By contrast, a true DC motor features a static field and rotating conductors. Furthermore, they also utilize brushes – at least I’m not aware of anybody creating a brushless version of a true DC motor, ever.
Sidenote #2: As pointed out by Robert on LinkedIn, even typical (commutated) DC machines actually have alternating currents flowing in their armature windings. Considering this, you could say that only Faraday disks (and railguns) are true DC machines!
What typically separates a brushless DC motor from a typical PM motor are its waveforms.
First of all, it’s back-EMF – the induced voltage – is often closer to trapezoidal rather than sinusoidal. On the other hand, many PMSMs also have rather blocky voltages, so that’s not a fully decisive feature.

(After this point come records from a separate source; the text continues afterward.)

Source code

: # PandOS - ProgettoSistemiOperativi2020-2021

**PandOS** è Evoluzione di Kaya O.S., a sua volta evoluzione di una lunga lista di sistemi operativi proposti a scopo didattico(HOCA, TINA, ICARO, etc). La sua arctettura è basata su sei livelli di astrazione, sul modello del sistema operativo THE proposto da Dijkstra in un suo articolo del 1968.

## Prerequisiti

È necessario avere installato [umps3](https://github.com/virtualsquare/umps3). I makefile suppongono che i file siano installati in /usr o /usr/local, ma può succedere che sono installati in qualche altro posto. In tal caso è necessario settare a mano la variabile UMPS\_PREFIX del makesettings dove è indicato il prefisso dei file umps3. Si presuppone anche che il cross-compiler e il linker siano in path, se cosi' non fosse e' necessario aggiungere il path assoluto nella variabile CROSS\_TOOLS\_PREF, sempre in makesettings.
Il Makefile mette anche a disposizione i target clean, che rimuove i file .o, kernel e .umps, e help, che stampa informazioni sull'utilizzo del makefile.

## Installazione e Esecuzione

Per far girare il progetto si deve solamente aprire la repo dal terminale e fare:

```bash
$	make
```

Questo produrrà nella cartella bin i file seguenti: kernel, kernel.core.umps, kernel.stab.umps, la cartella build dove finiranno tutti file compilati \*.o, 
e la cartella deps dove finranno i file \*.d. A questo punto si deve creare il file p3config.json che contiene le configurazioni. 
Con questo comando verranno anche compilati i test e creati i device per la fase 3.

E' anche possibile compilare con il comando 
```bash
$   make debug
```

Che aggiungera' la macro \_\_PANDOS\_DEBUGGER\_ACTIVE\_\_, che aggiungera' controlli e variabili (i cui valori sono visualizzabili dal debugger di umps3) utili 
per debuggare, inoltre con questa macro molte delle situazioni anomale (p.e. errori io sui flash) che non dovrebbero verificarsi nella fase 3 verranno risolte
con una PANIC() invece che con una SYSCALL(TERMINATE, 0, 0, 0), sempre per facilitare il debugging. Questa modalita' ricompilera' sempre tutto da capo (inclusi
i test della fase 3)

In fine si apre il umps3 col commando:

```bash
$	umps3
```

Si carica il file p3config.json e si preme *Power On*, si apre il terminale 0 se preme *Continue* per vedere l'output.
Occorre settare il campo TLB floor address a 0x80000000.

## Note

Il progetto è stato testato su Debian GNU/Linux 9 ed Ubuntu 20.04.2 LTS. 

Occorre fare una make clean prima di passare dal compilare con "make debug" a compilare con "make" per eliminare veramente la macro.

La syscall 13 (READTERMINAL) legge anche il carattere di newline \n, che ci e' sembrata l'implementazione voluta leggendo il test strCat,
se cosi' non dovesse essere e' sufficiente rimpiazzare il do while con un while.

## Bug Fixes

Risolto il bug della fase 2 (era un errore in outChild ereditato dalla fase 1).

More importantly, the phase currents of a BLDC motor are rectangular. Specifically, each phase is assumed to carry a constant positive current for one third of the time, constant negative current for another third, and no current at all for the final third.
This is already quite different from other PM machines, whose currents are typically much more sinusoidal. They also cross zero very briefly – they don’t stay there for third of a period.
Another benefit of the rectangular current waveforms is that the total current is constant. Meaning, the current coming from the battery, in a typical application. So, from the battery’s point of view, a BLDC is indeed a DC motor!
Everybody loves exceptions
There’s one caveat, though. The waveforms I just described occur with the so-called trapezoidal modulation. (Modulation basically means how the voltage fed into the machine by its power electronics is varied with respect to time.)
However, also something called sinusoidal modulation exists. In this case, the current waveforms are closer to sinusoidal than square (and the back-emf waveform is whatever happens to specific to that particular motor; they cannot be changed much by modulation).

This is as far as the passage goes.